Pull every line of the entries that has the word "forms".

-*-

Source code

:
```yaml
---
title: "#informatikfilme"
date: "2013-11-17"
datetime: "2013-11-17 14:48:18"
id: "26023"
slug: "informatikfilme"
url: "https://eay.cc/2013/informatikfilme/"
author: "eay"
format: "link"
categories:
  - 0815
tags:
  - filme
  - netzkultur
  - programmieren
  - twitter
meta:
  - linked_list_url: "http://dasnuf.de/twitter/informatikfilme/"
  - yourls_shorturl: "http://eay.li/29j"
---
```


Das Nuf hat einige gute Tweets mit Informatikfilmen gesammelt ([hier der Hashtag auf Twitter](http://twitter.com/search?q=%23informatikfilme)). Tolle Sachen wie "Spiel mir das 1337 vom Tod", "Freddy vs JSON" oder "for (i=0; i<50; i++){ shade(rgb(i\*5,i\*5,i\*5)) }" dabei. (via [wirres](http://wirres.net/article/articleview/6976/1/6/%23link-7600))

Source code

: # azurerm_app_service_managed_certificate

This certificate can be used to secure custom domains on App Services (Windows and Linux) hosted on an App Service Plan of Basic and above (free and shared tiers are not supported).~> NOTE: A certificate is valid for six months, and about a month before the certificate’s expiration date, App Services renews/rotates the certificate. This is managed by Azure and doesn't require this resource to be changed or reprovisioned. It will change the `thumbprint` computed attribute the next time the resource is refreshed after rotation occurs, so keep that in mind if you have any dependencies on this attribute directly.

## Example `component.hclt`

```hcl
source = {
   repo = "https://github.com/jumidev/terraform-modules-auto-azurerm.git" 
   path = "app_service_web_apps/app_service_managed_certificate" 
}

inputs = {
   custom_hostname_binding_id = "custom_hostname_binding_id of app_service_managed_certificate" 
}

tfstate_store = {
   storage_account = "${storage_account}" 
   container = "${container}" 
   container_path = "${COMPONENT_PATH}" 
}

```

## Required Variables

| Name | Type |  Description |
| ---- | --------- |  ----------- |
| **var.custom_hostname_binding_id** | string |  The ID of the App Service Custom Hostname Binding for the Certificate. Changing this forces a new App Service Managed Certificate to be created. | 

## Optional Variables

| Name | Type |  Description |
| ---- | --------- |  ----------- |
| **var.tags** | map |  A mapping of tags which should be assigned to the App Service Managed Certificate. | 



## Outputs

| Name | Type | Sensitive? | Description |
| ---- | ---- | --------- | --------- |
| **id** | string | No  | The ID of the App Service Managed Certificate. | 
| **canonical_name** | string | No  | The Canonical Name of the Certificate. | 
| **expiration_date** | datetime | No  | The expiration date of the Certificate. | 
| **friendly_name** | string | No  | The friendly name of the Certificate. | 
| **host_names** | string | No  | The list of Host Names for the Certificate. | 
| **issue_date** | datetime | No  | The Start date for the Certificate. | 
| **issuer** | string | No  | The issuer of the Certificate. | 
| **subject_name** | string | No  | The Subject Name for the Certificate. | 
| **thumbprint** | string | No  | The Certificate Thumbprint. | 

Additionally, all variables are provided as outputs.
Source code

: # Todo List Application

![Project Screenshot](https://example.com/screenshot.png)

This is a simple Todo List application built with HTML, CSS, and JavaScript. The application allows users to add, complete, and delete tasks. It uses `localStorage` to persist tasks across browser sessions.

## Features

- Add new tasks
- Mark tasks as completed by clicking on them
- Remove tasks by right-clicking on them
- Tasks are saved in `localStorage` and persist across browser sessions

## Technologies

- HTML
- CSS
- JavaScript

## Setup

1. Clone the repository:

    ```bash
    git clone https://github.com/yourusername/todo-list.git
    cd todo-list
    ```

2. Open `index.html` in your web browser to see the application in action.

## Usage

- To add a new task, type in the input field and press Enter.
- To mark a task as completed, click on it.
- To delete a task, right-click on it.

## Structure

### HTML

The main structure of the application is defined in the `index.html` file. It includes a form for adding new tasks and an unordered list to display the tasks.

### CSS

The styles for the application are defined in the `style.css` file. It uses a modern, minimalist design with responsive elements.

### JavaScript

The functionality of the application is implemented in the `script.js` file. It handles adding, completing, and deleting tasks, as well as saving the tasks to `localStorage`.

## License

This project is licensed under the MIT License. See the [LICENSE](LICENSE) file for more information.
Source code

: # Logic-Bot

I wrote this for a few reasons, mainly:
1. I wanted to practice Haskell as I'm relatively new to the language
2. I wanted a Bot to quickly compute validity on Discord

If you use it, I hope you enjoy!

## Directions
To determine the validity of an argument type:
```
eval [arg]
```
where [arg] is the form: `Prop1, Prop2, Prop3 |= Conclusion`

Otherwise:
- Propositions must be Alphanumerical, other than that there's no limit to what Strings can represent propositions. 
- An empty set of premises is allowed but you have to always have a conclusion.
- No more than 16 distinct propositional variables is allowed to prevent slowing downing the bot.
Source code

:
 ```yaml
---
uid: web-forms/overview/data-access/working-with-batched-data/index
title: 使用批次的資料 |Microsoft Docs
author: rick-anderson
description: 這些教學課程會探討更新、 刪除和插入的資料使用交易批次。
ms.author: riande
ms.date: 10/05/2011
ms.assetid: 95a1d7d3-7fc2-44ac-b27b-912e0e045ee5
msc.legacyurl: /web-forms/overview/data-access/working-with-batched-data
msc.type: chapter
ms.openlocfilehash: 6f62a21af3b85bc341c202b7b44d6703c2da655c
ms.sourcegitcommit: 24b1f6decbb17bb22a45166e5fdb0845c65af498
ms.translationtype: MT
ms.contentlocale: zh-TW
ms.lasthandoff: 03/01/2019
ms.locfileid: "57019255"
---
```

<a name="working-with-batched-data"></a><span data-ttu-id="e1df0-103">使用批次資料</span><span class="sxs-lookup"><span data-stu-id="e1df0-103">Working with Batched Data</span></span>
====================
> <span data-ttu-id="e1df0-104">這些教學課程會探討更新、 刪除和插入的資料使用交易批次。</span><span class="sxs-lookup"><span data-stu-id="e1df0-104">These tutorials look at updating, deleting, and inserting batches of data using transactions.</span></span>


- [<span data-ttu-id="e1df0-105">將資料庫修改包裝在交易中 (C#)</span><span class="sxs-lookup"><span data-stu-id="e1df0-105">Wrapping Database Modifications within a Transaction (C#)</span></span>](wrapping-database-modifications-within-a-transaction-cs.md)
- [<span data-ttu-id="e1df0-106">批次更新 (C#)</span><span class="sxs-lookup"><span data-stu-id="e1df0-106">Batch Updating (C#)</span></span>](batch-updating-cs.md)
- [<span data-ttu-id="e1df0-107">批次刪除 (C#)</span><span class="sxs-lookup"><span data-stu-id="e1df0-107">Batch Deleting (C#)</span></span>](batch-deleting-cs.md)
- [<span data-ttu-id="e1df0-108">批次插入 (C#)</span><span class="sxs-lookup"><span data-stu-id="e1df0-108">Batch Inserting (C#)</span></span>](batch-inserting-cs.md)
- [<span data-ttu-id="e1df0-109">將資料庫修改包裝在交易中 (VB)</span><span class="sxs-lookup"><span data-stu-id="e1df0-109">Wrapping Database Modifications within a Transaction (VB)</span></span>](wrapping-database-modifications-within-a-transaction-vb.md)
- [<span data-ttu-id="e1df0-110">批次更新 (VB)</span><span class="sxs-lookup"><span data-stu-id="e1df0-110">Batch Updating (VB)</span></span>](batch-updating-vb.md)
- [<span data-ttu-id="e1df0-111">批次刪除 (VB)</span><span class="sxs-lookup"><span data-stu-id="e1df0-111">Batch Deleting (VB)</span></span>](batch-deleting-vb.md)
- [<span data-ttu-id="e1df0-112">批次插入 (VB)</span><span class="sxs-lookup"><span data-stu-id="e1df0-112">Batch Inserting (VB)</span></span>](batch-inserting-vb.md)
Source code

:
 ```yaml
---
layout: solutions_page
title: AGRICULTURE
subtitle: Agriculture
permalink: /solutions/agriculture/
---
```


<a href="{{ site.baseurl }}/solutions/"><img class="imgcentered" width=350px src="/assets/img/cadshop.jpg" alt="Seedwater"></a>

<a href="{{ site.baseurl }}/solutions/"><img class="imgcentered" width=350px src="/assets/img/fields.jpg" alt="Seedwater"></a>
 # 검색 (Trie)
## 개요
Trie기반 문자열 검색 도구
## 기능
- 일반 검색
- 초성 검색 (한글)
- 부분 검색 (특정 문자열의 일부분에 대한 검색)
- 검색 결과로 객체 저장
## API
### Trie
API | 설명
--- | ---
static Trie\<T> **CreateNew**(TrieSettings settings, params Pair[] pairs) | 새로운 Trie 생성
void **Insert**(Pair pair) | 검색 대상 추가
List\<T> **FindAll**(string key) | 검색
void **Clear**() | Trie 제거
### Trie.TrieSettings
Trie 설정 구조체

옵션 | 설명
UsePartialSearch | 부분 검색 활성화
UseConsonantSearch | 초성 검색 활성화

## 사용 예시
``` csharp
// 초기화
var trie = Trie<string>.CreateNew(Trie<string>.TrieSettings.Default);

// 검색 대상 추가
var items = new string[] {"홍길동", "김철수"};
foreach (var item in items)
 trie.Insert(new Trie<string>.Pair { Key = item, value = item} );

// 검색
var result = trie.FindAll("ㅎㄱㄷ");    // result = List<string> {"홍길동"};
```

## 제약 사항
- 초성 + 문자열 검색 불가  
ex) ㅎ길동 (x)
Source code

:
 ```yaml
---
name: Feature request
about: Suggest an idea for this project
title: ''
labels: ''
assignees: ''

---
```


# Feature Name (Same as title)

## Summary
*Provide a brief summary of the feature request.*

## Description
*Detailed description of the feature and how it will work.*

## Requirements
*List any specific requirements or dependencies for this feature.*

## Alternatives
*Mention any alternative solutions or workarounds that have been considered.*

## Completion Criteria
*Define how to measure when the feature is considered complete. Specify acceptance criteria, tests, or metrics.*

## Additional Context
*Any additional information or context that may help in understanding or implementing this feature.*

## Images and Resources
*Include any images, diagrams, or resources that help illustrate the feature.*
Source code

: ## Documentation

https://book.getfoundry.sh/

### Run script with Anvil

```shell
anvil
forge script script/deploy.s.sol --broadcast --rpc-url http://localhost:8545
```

-*-

#### Exercise answer:
uid: web-forms/overview/data-access/working-with-batched-data/index
msc.legacyurl: /web-forms/overview/data-access/working-with-batched-data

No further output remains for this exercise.